» DATA SUPPLIED:
·····

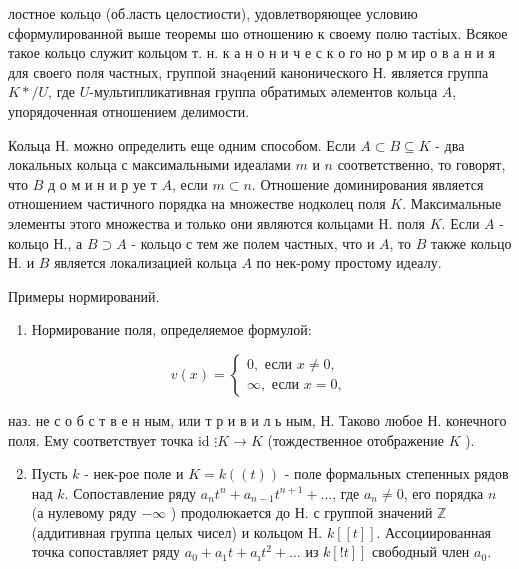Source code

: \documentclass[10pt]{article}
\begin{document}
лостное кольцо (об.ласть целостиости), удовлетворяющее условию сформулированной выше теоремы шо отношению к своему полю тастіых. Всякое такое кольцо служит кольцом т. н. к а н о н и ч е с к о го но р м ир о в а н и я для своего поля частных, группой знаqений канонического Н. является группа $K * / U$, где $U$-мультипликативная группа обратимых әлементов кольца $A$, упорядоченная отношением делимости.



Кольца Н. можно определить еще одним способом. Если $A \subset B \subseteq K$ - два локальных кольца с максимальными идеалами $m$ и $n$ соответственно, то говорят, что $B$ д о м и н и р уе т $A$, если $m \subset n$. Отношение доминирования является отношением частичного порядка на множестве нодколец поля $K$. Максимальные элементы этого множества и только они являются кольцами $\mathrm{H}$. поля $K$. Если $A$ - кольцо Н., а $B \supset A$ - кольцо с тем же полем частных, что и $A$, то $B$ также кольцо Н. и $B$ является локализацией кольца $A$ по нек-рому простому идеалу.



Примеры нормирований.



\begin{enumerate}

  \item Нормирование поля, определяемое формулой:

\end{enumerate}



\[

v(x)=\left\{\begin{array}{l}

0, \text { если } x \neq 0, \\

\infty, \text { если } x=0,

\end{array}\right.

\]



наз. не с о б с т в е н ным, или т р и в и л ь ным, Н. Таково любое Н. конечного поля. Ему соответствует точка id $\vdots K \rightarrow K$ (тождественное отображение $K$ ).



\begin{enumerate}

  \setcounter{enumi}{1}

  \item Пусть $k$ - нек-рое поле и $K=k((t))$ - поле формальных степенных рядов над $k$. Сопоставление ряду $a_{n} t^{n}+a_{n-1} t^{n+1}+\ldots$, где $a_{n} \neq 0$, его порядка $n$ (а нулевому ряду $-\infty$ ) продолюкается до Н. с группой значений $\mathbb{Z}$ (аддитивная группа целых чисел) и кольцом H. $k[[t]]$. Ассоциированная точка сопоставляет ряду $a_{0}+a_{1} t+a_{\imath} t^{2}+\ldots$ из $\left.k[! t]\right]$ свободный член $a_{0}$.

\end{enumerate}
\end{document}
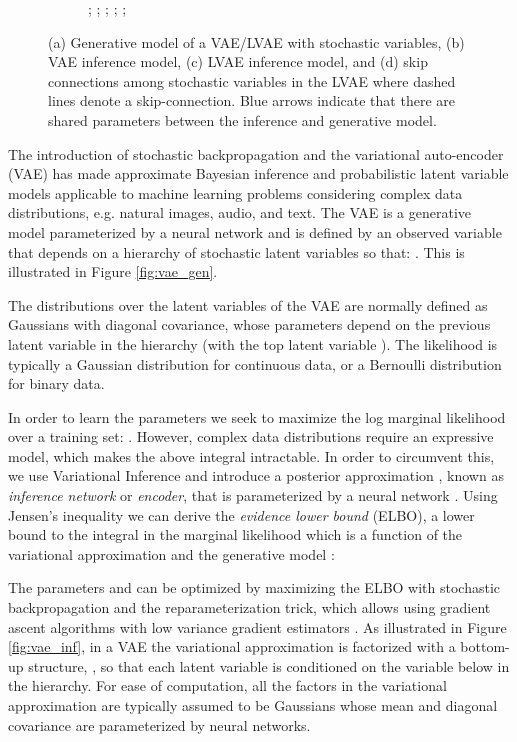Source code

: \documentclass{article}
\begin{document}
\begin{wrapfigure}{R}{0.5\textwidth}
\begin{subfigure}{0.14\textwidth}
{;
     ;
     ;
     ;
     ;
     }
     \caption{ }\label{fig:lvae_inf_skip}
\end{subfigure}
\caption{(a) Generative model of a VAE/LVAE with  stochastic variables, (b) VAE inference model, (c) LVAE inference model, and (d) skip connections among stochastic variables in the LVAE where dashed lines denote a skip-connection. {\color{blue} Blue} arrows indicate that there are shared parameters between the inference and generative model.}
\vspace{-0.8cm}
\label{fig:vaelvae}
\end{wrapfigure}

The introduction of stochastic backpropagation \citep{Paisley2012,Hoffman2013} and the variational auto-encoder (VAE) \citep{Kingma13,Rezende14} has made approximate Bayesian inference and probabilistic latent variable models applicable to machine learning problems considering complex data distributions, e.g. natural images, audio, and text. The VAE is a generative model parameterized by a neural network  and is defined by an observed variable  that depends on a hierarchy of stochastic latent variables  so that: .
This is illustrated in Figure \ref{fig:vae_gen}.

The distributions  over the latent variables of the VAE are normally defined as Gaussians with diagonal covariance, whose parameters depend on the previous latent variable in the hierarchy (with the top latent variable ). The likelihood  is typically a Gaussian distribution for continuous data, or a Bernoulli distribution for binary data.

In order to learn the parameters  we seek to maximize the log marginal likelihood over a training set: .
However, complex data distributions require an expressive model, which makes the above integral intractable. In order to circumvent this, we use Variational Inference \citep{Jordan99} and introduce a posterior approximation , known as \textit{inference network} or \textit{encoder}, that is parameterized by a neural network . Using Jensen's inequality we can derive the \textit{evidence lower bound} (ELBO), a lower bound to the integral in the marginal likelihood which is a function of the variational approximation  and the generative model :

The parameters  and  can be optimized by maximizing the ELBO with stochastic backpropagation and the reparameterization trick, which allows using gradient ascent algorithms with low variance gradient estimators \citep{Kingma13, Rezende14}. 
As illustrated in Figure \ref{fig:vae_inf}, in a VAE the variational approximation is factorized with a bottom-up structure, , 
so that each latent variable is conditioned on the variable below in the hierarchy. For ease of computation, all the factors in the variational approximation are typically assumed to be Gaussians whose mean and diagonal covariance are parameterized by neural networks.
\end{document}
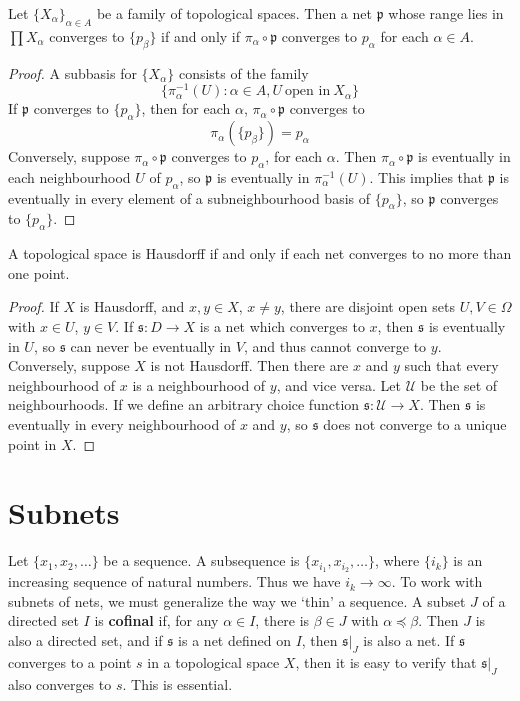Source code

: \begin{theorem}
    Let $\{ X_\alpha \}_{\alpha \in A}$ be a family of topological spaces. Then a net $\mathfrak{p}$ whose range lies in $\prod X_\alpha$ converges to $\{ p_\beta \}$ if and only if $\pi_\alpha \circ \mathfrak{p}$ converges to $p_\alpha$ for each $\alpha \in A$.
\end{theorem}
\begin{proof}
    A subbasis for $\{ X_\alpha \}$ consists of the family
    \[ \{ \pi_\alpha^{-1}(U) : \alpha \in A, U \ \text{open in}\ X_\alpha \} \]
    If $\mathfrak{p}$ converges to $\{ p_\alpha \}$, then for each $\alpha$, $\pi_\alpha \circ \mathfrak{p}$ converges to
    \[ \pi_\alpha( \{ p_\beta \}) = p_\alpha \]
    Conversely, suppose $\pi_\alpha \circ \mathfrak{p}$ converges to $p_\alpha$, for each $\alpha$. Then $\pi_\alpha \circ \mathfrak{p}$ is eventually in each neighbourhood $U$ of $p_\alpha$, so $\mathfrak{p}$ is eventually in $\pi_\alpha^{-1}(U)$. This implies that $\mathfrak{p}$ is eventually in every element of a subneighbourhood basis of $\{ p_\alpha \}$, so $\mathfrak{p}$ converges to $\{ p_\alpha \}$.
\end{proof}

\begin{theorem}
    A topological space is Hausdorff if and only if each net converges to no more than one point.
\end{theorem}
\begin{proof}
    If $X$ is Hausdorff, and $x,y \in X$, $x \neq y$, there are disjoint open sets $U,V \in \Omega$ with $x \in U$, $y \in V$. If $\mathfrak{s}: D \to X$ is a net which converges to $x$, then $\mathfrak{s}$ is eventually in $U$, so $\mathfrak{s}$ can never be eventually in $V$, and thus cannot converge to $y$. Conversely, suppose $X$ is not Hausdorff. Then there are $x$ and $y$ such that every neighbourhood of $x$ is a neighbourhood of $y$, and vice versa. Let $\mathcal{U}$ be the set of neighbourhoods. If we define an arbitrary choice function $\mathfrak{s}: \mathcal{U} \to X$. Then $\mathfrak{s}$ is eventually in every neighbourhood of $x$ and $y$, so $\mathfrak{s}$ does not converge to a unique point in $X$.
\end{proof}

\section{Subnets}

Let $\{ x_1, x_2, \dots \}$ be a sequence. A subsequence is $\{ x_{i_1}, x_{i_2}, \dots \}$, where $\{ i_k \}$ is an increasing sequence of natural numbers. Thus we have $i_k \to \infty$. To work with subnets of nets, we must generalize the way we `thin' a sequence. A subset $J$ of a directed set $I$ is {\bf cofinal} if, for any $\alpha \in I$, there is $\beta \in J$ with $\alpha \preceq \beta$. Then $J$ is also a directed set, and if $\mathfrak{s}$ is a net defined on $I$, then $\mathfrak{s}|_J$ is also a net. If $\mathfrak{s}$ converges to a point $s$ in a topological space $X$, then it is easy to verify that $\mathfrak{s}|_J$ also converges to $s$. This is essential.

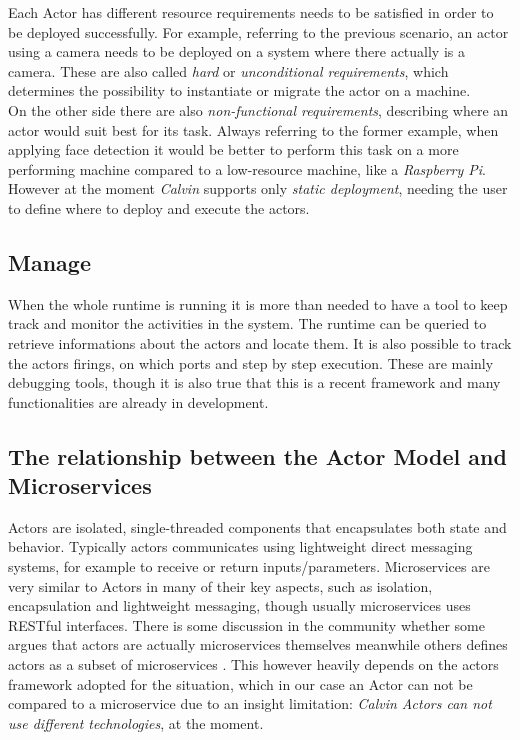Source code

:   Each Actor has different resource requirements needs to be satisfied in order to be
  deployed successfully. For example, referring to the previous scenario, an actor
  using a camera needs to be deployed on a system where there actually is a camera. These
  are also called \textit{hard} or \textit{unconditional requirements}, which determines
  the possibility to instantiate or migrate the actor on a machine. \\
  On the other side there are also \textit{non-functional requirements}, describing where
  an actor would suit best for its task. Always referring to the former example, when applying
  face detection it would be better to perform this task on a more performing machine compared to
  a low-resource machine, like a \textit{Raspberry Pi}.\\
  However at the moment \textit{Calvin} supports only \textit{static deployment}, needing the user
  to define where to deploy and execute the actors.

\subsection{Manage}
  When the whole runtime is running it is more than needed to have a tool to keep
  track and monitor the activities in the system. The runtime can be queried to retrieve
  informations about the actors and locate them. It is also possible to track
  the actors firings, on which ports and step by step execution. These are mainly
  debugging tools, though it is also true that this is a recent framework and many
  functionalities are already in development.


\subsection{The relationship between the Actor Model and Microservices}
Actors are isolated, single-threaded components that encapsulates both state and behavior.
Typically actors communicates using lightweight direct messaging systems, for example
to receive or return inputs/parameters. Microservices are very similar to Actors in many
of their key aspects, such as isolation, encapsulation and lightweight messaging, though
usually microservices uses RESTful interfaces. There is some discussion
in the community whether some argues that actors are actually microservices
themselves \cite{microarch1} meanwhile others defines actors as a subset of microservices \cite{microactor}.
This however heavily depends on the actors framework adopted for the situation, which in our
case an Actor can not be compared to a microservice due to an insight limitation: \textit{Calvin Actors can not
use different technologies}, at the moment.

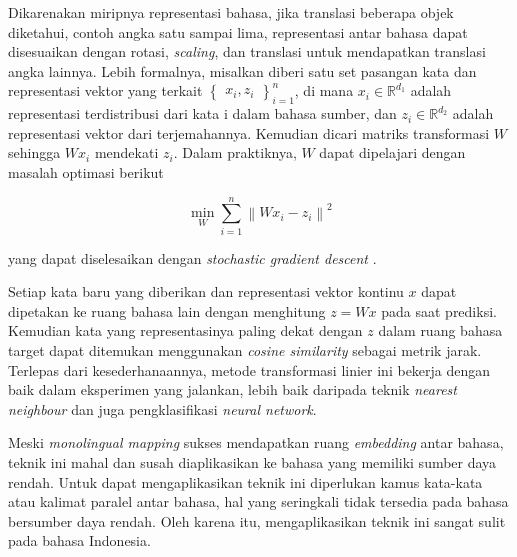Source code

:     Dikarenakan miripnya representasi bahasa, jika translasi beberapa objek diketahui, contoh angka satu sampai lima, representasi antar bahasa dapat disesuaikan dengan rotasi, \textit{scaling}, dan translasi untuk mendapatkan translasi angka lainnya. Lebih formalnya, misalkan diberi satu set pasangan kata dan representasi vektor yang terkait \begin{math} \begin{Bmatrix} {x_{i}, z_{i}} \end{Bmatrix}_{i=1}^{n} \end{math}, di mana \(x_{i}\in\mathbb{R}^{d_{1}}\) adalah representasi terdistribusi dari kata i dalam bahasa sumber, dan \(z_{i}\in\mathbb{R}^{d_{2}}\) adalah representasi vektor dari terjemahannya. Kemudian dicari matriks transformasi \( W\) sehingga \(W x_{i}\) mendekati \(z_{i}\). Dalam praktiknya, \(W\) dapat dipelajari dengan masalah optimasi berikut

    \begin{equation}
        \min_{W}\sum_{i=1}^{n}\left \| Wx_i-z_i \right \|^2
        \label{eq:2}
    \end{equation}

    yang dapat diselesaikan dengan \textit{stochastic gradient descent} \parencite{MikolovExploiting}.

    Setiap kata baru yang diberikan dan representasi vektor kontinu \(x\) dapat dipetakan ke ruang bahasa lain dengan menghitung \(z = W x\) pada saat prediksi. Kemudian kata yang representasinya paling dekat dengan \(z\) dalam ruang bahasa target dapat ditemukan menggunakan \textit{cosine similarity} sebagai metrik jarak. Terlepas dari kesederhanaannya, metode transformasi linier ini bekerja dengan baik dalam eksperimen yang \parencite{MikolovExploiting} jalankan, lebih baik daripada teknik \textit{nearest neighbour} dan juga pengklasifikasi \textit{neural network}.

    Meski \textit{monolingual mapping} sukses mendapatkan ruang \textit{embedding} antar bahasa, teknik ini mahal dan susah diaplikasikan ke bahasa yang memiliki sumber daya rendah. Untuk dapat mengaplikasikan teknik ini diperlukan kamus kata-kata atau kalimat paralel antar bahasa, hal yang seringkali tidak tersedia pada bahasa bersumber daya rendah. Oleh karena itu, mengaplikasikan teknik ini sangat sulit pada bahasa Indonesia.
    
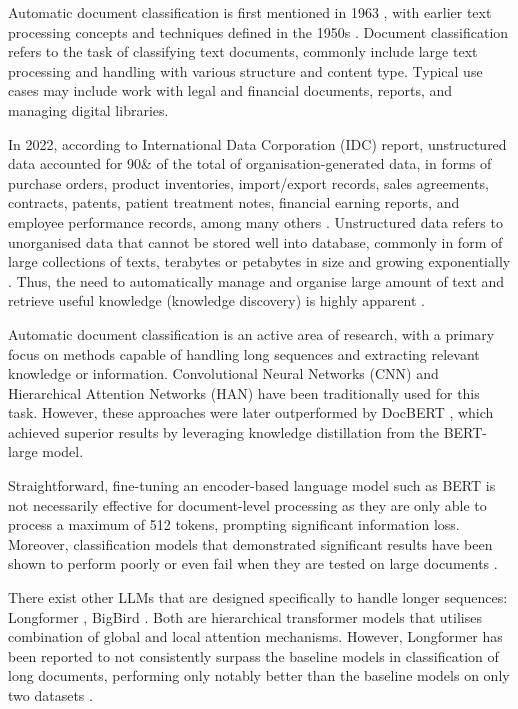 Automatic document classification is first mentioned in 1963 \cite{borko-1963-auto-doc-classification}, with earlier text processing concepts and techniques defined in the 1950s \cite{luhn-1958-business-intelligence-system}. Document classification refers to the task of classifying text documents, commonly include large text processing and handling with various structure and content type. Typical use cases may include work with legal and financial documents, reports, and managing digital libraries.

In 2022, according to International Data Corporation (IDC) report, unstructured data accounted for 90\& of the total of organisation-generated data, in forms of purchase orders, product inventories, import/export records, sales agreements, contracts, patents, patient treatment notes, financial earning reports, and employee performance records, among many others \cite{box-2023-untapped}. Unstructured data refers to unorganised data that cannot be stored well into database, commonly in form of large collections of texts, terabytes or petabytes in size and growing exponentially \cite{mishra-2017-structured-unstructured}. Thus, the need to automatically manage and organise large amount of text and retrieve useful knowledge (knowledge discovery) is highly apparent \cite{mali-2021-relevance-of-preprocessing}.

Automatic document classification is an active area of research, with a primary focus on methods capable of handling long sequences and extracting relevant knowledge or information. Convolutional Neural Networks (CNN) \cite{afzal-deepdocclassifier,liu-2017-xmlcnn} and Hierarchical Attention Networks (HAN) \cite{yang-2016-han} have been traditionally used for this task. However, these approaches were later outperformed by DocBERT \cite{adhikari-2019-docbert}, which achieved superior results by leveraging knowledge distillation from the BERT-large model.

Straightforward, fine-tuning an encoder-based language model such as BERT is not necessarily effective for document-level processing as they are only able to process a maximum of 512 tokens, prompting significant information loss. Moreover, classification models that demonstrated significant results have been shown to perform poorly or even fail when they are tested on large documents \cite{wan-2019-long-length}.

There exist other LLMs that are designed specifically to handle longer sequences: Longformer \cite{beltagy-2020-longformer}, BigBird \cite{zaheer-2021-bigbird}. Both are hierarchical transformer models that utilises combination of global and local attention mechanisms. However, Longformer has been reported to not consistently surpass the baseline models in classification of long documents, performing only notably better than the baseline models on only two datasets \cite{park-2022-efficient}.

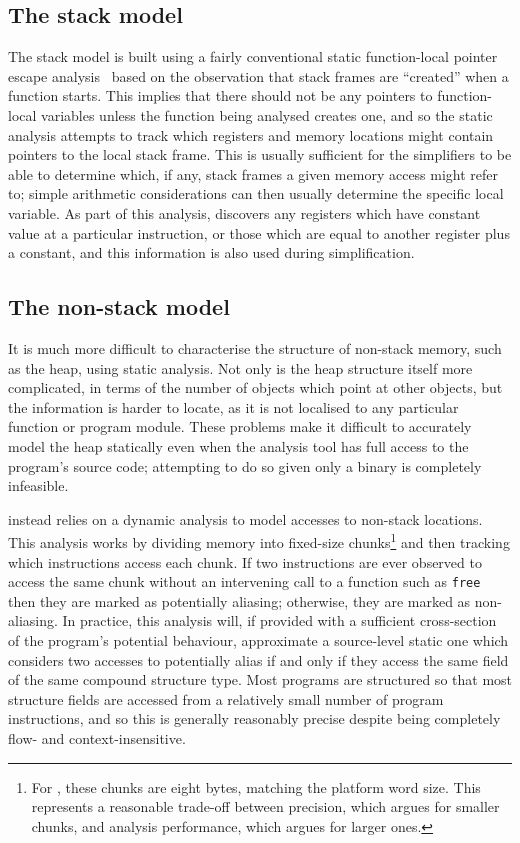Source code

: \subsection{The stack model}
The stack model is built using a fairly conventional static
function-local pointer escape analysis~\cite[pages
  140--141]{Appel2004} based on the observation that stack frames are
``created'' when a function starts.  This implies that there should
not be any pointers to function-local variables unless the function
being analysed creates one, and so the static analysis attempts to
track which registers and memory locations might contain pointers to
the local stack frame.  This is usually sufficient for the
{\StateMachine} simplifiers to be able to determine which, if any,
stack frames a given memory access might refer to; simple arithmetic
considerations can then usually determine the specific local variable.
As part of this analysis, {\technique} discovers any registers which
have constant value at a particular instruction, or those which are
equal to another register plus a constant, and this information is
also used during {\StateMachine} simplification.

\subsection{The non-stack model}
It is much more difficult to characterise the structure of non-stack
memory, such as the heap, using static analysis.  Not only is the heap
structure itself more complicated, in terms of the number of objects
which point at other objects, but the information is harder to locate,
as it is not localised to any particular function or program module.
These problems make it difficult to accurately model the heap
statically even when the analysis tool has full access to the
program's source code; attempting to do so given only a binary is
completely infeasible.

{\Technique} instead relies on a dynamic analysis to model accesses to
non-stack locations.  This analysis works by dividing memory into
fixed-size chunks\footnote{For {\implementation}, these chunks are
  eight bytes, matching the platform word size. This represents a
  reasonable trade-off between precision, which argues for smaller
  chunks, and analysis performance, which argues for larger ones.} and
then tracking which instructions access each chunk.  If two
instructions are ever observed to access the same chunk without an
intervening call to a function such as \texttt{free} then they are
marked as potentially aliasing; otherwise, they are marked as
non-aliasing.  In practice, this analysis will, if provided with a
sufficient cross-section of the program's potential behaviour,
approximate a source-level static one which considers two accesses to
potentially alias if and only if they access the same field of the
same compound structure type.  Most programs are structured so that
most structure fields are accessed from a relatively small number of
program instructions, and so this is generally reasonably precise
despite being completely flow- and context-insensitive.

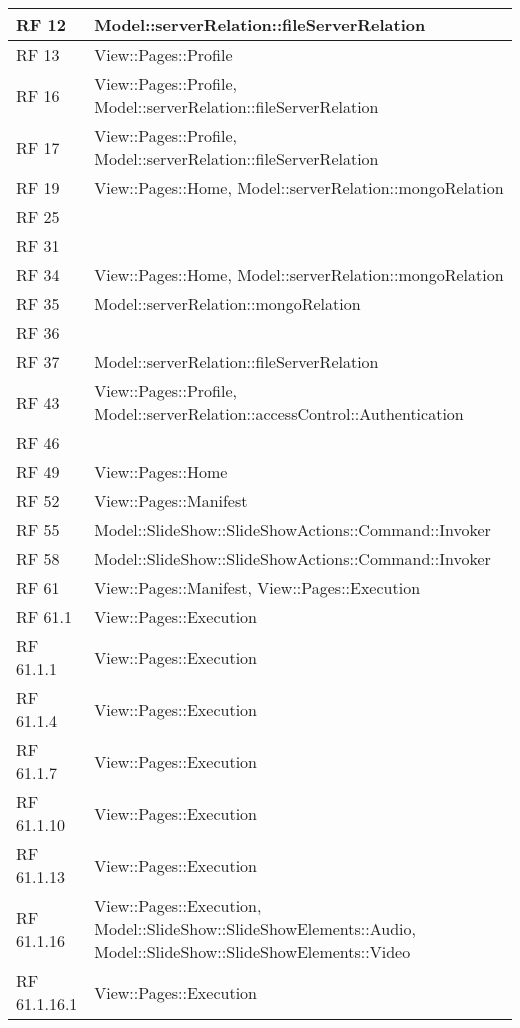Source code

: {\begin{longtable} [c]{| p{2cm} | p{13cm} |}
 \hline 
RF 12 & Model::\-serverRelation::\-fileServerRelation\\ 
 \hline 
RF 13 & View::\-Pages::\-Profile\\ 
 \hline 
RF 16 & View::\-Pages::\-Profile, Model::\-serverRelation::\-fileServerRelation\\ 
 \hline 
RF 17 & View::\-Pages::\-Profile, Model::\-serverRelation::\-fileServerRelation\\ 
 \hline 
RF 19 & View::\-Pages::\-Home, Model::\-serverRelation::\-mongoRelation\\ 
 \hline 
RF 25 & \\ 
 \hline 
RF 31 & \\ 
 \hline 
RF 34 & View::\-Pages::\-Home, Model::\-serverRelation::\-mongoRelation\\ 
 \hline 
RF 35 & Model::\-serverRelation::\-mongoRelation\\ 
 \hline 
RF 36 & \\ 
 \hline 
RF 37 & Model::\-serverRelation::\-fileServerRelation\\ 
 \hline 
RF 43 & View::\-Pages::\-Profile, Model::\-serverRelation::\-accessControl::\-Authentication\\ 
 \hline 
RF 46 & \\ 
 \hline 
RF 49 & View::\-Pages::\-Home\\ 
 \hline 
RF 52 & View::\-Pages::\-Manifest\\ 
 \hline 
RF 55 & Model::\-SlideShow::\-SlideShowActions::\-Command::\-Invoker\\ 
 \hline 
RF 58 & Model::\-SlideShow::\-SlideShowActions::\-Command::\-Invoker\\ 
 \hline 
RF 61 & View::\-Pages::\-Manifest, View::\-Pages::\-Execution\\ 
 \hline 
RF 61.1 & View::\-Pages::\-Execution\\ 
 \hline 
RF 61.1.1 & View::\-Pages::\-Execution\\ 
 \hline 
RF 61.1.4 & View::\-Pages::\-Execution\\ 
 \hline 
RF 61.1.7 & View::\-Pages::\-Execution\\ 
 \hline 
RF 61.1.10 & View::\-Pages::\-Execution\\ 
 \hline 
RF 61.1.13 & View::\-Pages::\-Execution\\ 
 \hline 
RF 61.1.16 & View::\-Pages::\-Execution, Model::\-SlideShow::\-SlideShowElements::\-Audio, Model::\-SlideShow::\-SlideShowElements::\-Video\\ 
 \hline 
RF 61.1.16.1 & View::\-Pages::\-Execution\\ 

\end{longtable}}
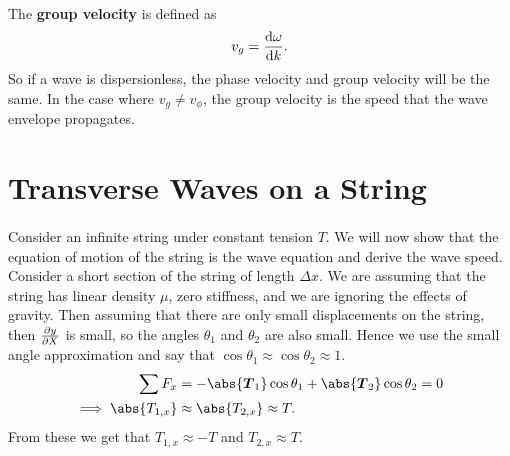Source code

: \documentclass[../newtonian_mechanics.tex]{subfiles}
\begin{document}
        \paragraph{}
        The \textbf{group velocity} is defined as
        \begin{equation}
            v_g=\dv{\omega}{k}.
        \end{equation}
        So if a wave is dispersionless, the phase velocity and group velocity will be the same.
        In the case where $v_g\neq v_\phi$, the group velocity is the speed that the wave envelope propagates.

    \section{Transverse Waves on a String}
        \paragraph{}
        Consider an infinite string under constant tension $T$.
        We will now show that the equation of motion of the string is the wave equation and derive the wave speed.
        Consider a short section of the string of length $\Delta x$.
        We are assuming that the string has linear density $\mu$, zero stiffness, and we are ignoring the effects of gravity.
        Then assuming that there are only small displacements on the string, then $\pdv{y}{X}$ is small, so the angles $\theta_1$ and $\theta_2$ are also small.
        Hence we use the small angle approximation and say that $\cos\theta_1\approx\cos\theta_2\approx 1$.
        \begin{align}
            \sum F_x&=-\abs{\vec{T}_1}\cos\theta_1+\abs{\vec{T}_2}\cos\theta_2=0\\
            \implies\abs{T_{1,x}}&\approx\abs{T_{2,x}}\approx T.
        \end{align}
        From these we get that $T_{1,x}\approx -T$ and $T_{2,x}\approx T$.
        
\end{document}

·····

» THE TASK: Gather up, from the records above, each line where the word "frames" appears.

» TASK SOLUTION:
  140--141]{Appel2004} based on the observation that stack frames are
stack frames a given memory access might refer to; simple arithmetic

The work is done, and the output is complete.